21 Replies Latest reply on Oct 11, 2012 9:30 AM by Ben Frantzdale

    Ideas from Watching Linus Torvalds on the Software Revision System git

    Jason Nicholson

      I finished watching a video on git by Linus Torvalds located here.  He spoke about the differences in Source Code Management.  Source Code Management is similar to PDM systems.  git was designed to be distributed, branched, and merged.  Branching would be taking a SolidWorks file, modifying it, and then merge back into the SolidWorks file database.

       

      This question/discussion is probably more for the developers.  What can we learn from git to better develop PDM systems?

       

      I'll post more later about git but you can get anything I am going to say from Linus from the video above.

        • Re: Ideas from Watching Linus Torvalds on the Software Revision System git
          Jim Sculley

          Jason Nicholson wrote:

           

          I finished watching a video on git by Linus Torvalds located here.  He spoke about the differences in Source Code Management.  Source Code Management is similar to PDM systems.  git was designed to be distributed, branched, and merged.  Branching would be taking a SolidWorks file, modifying it, and then merge back into the SolidWorks file database.

           

          This question/discussion is probably more for the developers.  What can we learn from git to better develop PDM systems?

           

          I'll post more later about git but you can get anything I am going to say from Linus from the video above.

          Branching and merging is easy for source code.  It is comprised of text files.  Binary data such as a Solidworks file is much more difficult.

           

          Jim S.

            • Re: Ideas from Watching Linus Torvalds on the Software Revision System git
              Jason Nicholson

              Jim,

               

              You are correct with respect to thinking about individual files.  However, you must think of the whole PDM database has what's being updated.  While individual file conflicts can occur, the whole database will not have conflicts that are unsolvable.  So think of branching and merging the whole database.

              • Re: Ideas from Watching Linus Torvalds on the Software Revision System git
                Paul Kellner

                Binary vs text files is a non-issue.
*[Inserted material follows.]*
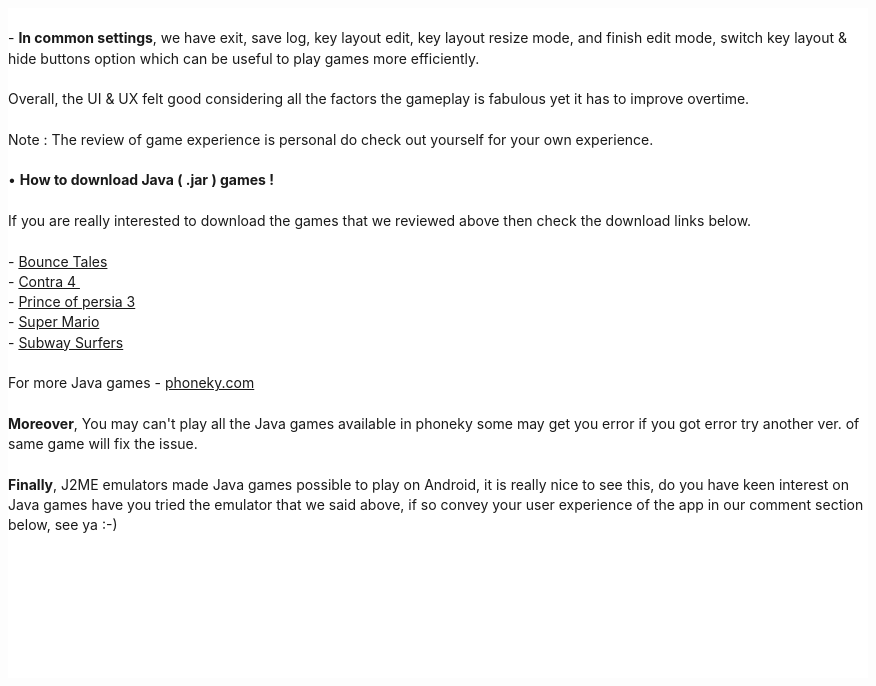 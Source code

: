 </div><br></div><div>- <b>In common settings</b>, we have exit, save log, key layout edit, key layout resize mode, and finish edit mode, switch key layout &amp; hide buttons option which can be useful to play games more efficiently.&nbsp;</div><div><br></div><div>Overall, the UI &amp; UX felt good considering all the factors the gameplay is fabulous yet it has to improve overtime.&nbsp;</div><div><br></div><div>Note : The review of game experience is personal do check out yourself for your own experience.&nbsp;</div><div><br></div><div>• <b>How to download Java ( .jar ) games !&nbsp;</b></div><div><br></div><div>If you are really interested to download the games that we reviewed above then check the download links below.&nbsp;</div><div><br></div><div>- <a href="https://phoneky.com/games/?id=j4j12991">Bounce Tales</a></div><div>- <a href="https://phoneky.com/games/?id=j4j131800">Contra 4&nbsp;</a></div><div>- <a href="https://phoneky.com/games/?id=j4j127376">Prince of persia 3</a></div><div>- <a href="https://phoneky.com/games/?id=j4j126448">Super Mario</a></div><div>- <a href="https://phoneky.com/games/?id=j4j72101">Subway Surfers</a></div><div><br></div><div>For more Java games - <a href="http://phoneky.com">phoneky.com</a></div><div><br></div><div><b>Moreover</b>, You may can't play all the Java games available in phoneky some may get you error if you got error try another ver. of same game will fix the issue.&nbsp;</div><div><br></div><div><b>Finally</b>, J2ME emulators made Java games possible to play on Android, it is really nice to see this, do you have keen interest on Java games have you tried the emulator that we said above, if so convey your user experience of the app in our comment section below, see ya :-)&nbsp;</div><div><br></div><div><br></div><div><br></div><div><br></div><div><br></div><div><br></div><div><br></div>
A computer compares both in a binary world.

                 

                The real issues with SW stem from the fact that from the beginning the developers NEVER considered making SW PDM capable. This means that all PDM systems today (including Enterprise) are basically workarounds that have to deal with whatever SW has put out. After all, can anybody list some API calls that are specific to PDM and revision tracking? I don't think so.

                 

                That being said there are two issues fundamental to Feature Based Solid Modeling (FBSM). There is a final solid representation of an object and there is the path to get to that object. For example a unit cube can be an extrude of a sketch of a unit square, a sweep of a sketch of a unit square, a loft of two unit squares, etc. On the ERP and manufacturing side of things all you care about is the final solid representation (and of course the drawing). On the engineering side of things you care about the way in which the solid is built. If you don't care about this, then go back to AutoCAD. Thilo Trotwein has shown us that it is possible to completely remove the solid information from a SolidWorks files and get back the same solid. This is because a SW file contains both the geometry and the feature tree.

                 

                In the thinking of SW in terms of GIT the final solid could be considered the compiled, finished program. The feature tree could be considered the program that made the solid. If you focus then on the feature tree part of the information in the SW file, then, yes, you can do branching, merging and revisioning just as you would with a program but for one thing. SW never put in the hooks to do this.

                 

                Putting in these hooks is not trivial. Here is why. If you have ever recorded a macro a couple things will be apparent from the beginning. First of all not all macros record what it is that was done. And so they will not, when played back, recreate what the user thought was being recorded. Second, macros record operations on geometry from the user's view point. By that I mean that in order for the macro to recreate what was recorded it needs to be played back at the same zoom and view orientation that it was created at so that screen picks will still work right. It is not guaranteed that playing the macro back will always work. So a macro that creates a feature is not truly parametric unless something is done to it that will remove the necessity of user intervention to pick things.

                 

                On the other hand, SW might have what is necessary to do what GIT needs already. Long ago I learned a trick for fixing otherwise intractable problems. Delete the entire feature tree and then restore it. Obviously SW has to destroy all geometry to do this. And obviously there is some record internal to SW that allows everything deleted to be restored. So if what was deleted and later restored in the feature tree could be "captured" as a true representation of the part, that would be enough to provide the "program" on which to do revision control (git). In fact the whole rollback/delete/restore system is a revision control system of sorts. It doesn't matter one whit whether that information is in binary or man readable format.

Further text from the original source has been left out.